Reddit comment thread on this post
Pair programming is difficult to practice effectively. Unfortunately, the inverse is also true: pair programming is easy to practice ineffectively. It is a learnt skill which is hard to pick up. I have tried to articulate some advice below for both the Driver and Navigator roles:
- Agree a destination (goal) before you start
- Everyone needs to be working towards the same outcome
- Agree an Estimated Time of Arrival (time limit) before you start
- Pair Programming is tiring. Make sure to take a break
- There must be exactly 2 people and 2 roles:
- 2 people and 1 role is wrong
- 2 drivers grabbing at the wheel will crash the car
- 2 navigators will never drive anywhere (possibly this is a design session)
- 3+ people is wrong
- This will result in 1 driver and 2+ navigators. The driver will become disorientated trying to listen to 2 or more sets of directions. "Too many cooks spoil the broth"
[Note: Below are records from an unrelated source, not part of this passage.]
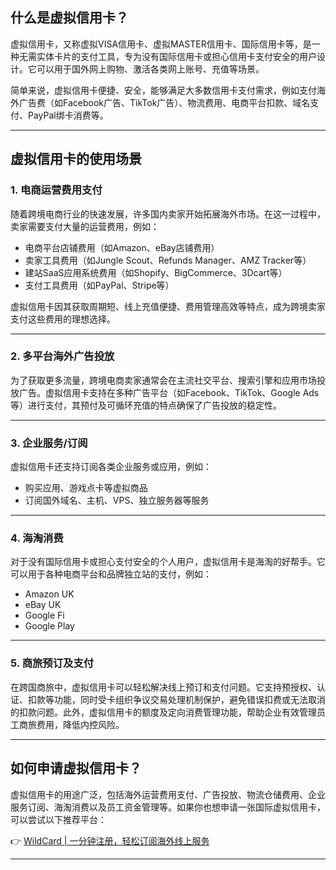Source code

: ## 什么是虚拟信用卡？

虚拟信用卡，又称虚拟VISA信用卡、虚拟MASTER信用卡、国际信用卡等，是一种无需实体卡片的支付工具，专为没有国际信用卡或担心信用卡支付安全的用户设计。它可以用于国外网上购物、激活各类网上账号、充值等场景。

简单来说，虚拟信用卡便捷、安全，能够满足大多数信用卡支付需求，例如支付海外广告费（如Facebook广告、TikTok广告）、物流费用、电商平台扣款、域名支付、PayPal绑卡消费等。

---

## 虚拟信用卡的使用场景

### 1. 电商运营费用支付

随着跨境电商行业的快速发展，许多国内卖家开始拓展海外市场。在这一过程中，卖家需要支付大量的运营费用，例如：

- 电商平台店铺费用（如Amazon、eBay店铺费用）
- 卖家工具费用（如Jungle Scout、Refunds Manager、AMZ Tracker等）
- 建站SaaS应用系统费用（如Shopify、BigCommerce、3Dcart等）
- 支付工具费用（如PayPal、Stripe等）

虚拟信用卡因其获取周期短、线上充值便捷、费用管理高效等特点，成为跨境卖家支付这些费用的理想选择。

---

### 2. 多平台海外广告投放

为了获取更多流量，跨境电商卖家通常会在主流社交平台、搜索引擎和应用市场投放广告。虚拟信用卡支持在多种广告平台（如Facebook、TikTok、Google Ads等）进行支付，其预付及可循环充值的特点确保了广告投放的稳定性。

---

### 3. 企业服务/订阅

虚拟信用卡还支持订阅各类企业服务或应用，例如：

- 购买应用、游戏点卡等虚拟商品
- 订阅国外域名、主机、VPS、独立服务器等服务

---

### 4. 海淘消费

对于没有国际信用卡或担心支付安全的个人用户，虚拟信用卡是海淘的好帮手。它可以用于各种电商平台和品牌独立站的支付，例如：

- Amazon UK
- eBay UK
- Google Fi
- Google Play

---

### 5. 商旅预订及支付

在跨国商旅中，虚拟信用卡可以轻松解决线上预订和支付问题。它支持预授权、认证、扣款等功能，同时受卡组织争议交易处理机制保护，避免错误扣费或无法取消的扣款问题。此外，虚拟信用卡的额度及定向消费管理功能，帮助企业有效管理员工商旅费用，降低内控风险。

---

## 如何申请虚拟信用卡？

虚拟信用卡的用途广泛，包括海外运营费用支付、广告投放、物流仓储费用、企业服务订阅、海淘消费以及员工资金管理等。如果你也想申请一张国际虚拟信用卡，可以尝试以下推荐平台：

👉 [WildCard | 一分钟注册，轻松订阅海外线上服务](https://bit.ly/bewildcard)

---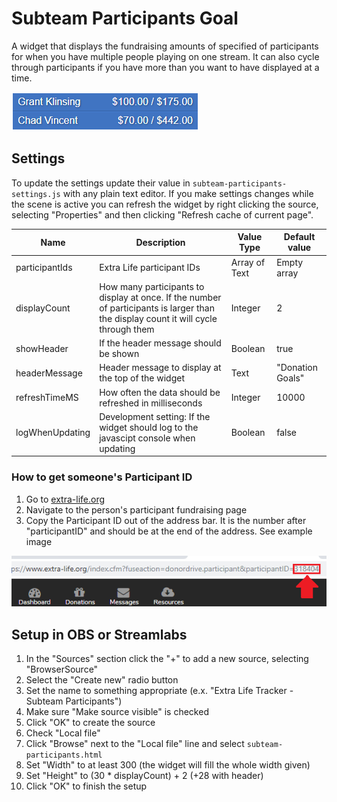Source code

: # Subteam Participants Goal

A widget that displays the fundraising amounts of specified of participants for when you have multiple people playing on one stream. It can also cycle through participants if you have more than you want to have displayed at a time.

![Subteam-Participants-Goal-Preview](../images/Subteam-Participants-Preview.png)

## Settings
To update the settings update their value in `subteam-participants-settings.js` with any plain text editor. If you make settings changes while the scene is active you can refresh the widget by right clicking the source, selecting "Properties" and then clicking "Refresh cache of current page".

| Name | Description | Value Type | Default value |
|---|---|---|---|
| participantIds | Extra Life participant IDs | Array of Text | Empty array |
| displayCount | How many participants to display at once. If the number of participants is larger than the display count it will cycle through them | Integer | 2 |
| showHeader | If the header message should be shown | Boolean | true |
| headerMessage | Header message to display at the top of the widget| Text | "Donation Goals" |
| refreshTimeMS | How often the data should be refreshed in milliseconds | Integer | 10000 |
| logWhenUpdating | Development setting: If the widget should log to the javascipt console when updating | Boolean | false |

### How to get someone's Participant ID

1. Go to [extra-life.org](https://www.extra-life.org/)
2. Navigate to the person's participant fundraising page
3. Copy the Participant ID out of the address bar. It is the number after "participantID" and should be at the end of the address. See example image

![Get-Participant-ID](../images/where-to-find-your-id.png)

## Setup in OBS or Streamlabs
1. In the "Sources" section click the "+" to add a new source, selecting "BrowserSource"
2. Select the "Create new" radio button
3. Set the name to something appropriate (e.x. "Extra Life Tracker - Subteam Participants")
4. Make sure "Make source visible" is checked
5. Click "OK" to create the source
6. Check "Local file"
7. Click "Browse" next to the "Local file" line and select `subteam-participants.html`
8. Set "Width" to at least 300 (the widget will fill the whole width given)
9. Set "Height" to (30 * displayCount) + 2 (+28 with header)
10. Click "OK" to finish the setup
- Update: It has since been pointed out to me that this could be something called "mob programming". That would require an entire new post by itself, but from a thousand foot view, it sounds horrible. Unless surrounded with lots of rules of interaction.
- 2 people and 1 role is wrong
- Both people must be able to access a keyboard at all times during the session
- Sometimes it is easier for the navigator to show their thoughts with actions rather than just words
- It makes it easier to switch roles (which should be done often)
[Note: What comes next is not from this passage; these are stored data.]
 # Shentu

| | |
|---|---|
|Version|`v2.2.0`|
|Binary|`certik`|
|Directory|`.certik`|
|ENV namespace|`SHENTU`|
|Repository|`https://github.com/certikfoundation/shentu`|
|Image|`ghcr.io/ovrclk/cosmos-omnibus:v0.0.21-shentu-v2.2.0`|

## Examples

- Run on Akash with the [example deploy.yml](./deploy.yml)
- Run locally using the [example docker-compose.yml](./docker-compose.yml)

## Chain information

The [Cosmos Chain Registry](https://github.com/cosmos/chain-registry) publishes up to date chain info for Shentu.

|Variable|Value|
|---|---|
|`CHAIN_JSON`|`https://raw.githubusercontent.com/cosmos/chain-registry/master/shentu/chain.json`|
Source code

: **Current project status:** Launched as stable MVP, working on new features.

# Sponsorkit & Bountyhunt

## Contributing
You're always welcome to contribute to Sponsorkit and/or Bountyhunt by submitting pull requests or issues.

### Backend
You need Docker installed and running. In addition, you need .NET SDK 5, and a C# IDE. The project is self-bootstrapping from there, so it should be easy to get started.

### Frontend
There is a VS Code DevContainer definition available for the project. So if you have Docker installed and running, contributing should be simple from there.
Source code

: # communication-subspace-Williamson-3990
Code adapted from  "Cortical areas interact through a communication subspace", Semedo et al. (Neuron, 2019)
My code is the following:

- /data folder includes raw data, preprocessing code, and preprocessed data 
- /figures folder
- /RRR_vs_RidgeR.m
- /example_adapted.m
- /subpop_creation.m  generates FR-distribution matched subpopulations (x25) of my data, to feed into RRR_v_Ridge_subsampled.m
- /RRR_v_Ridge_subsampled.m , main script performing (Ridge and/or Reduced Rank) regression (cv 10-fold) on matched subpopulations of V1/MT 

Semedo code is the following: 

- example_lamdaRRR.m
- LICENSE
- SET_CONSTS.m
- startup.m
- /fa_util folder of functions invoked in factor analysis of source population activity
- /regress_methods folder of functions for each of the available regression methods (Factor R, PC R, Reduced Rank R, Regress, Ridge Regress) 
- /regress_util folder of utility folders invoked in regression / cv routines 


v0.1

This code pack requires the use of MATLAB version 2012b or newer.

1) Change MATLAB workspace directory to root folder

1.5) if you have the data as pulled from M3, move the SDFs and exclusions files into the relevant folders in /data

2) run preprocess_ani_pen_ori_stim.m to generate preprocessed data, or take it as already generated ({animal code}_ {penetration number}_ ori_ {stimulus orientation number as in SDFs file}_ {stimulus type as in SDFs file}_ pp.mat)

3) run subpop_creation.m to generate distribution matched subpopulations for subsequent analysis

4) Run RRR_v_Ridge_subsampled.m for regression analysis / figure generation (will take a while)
- If the session is in person, plug 2 keyboards into the same computer. If done remotely use something like VSCode Live Share
- Don't worry about matching novices with experts. Certainly that pairing can help with up-skilling but pairs of novices have advantages over solo programming and pairs of experts can solve complex problems.
- Pair programming is no substitute for code reviews. Pair programming is a synchronous activity and therefore will suffer from Groupthink. Code reviews are an asynchronous activity which gives the reviewer time and space to form their own opinions and thoughts.
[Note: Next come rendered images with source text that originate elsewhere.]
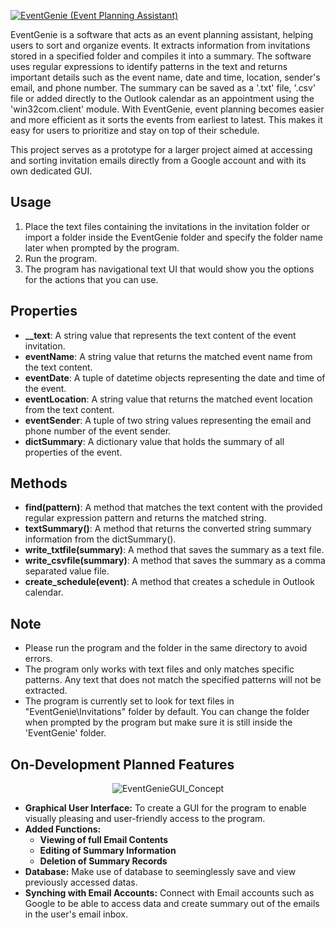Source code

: [![EventGenie (Event Planning Assistant)](https://drive.google.com/uc?export=view&id=1fnSFi1U4bZCHAFh3B_QLd5CrjoHzU6Qw "EventGenie")](https://github.com/AkunoCode/EventGenie)

EventGenie is a software that acts as an event planning assistant, helping users to sort and organize events. It extracts information from invitations stored in a specified folder and compiles it into a summary. The software uses regular expressions to identify patterns in the text and returns important details such as the event name, date and time, location, sender's email, and phone number. The summary can be saved as a '.txt' file, '.csv' file or added directly to the Outlook calendar as an appointment using the 'win32com.client' module. With EventGenie, event planning becomes easier and more efficient as it sorts the events from earliest to latest. This makes it easy for users to prioritize and stay on top of their schedule.

This project serves as a prototype for a larger project aimed at accessing and sorting invitation emails directly from a Google account and with its own dedicated GUI.

## Usage
1. Place the text files containing the invitations in the invitation folder or import a folder inside the EventGenie folder and specify the folder name later when prompted by the program.
2. Run the program.
3. The program has navigational text UI that would show you the options for the actions that you can use.

## Properties
* **__text**: A string value that represents the text content of the event invitation.
* **eventName**: A string value that returns the matched event name from the text content.
* **eventDate**: A tuple of datetime objects representing the date and time of the event.
* **eventLocation**: A string value that returns the matched event location from the text content.
* **eventSender**: A tuple of two string values representing the email and phone number of the event sender.
* **dictSummary**: A dictionary value that holds the summary of all properties of the event.

## Methods
* **find(pattern)**: A method that matches the text content with the provided regular expression pattern and returns the matched string.
* **textSummary()**: A method that returns the converted string summary information from the dictSummary().
* **write_txtfile(summary)**: A method that saves the summary as a text file.
* **write_csvfile(summary)**: A method that saves the summary as a comma separated value file.
* **create_schedule(event)**: A method that creates a schedule in Outlook calendar.

## Note
* Please run the program and the folder in the same directory to avoid errors.
* The program only works with text files and only matches specific patterns. Any text that does not match the specified patterns will not be extracted.
* The program is currently set to look for text files in "EventGenie\Invitations" folder by default. You can change the folder when prompted by the program but make sure it is still inside the 'EventGenie' folder. 

## On-Development Planned Features
<p align="center">
  <img src="https://drive.google.com/uc?export=view&id=1URt9nSAZz3fwQ-8iQ8Od29-37WqGwEH_" alt="EventGenieGUI_Concept">
</p>

* **Graphical User Interface:** To create a GUI for the program to enable visually pleasing and user-friendly access to the program.
* **Added Functions:**
  * **Viewing of full Email Contents**
  * **Editing of Summary Information**
  * **Deletion of Summary Records**
* **Database:** Make use of database to seeminglessly save and view previously accessed datas.
* **Synching with Email Accounts:** Connect with Email accounts such as Google to be able to access data and create summary out of the emails in the user's email inbox.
- Pair programming is no substitute for knowledge sharing. Where applicable, the knowledge should be shared with the whole team, not just 2 people.
Driver role 🚗
- Don't drive too fast for the navigator. They need to understand where the car currently is located in order to direct properly
- Listen to directions from your navigator! If the navigator says it is time to write a unit test, do it. If they say it is time for a refactor, pause and consider that option with them.
Navigator role 🗺
- Think about the bigger picture. This is the main role of a navigator. How are we going to get to the pre-agreed destination? Do we need to start writing some tests now? Do we need to pause and consider the implications of our change on a different part of the code base? Is it time for a break ☕️?
- Don't be a back-seat driver. Pointing out typos is generally unnecessary as the driver likely already knows the problem and the IDE/compiler will probably tell them anyway. Stylistic comments also should be avoided as it breaks the flow of both driver & navigator and this should be solved through dev tooling.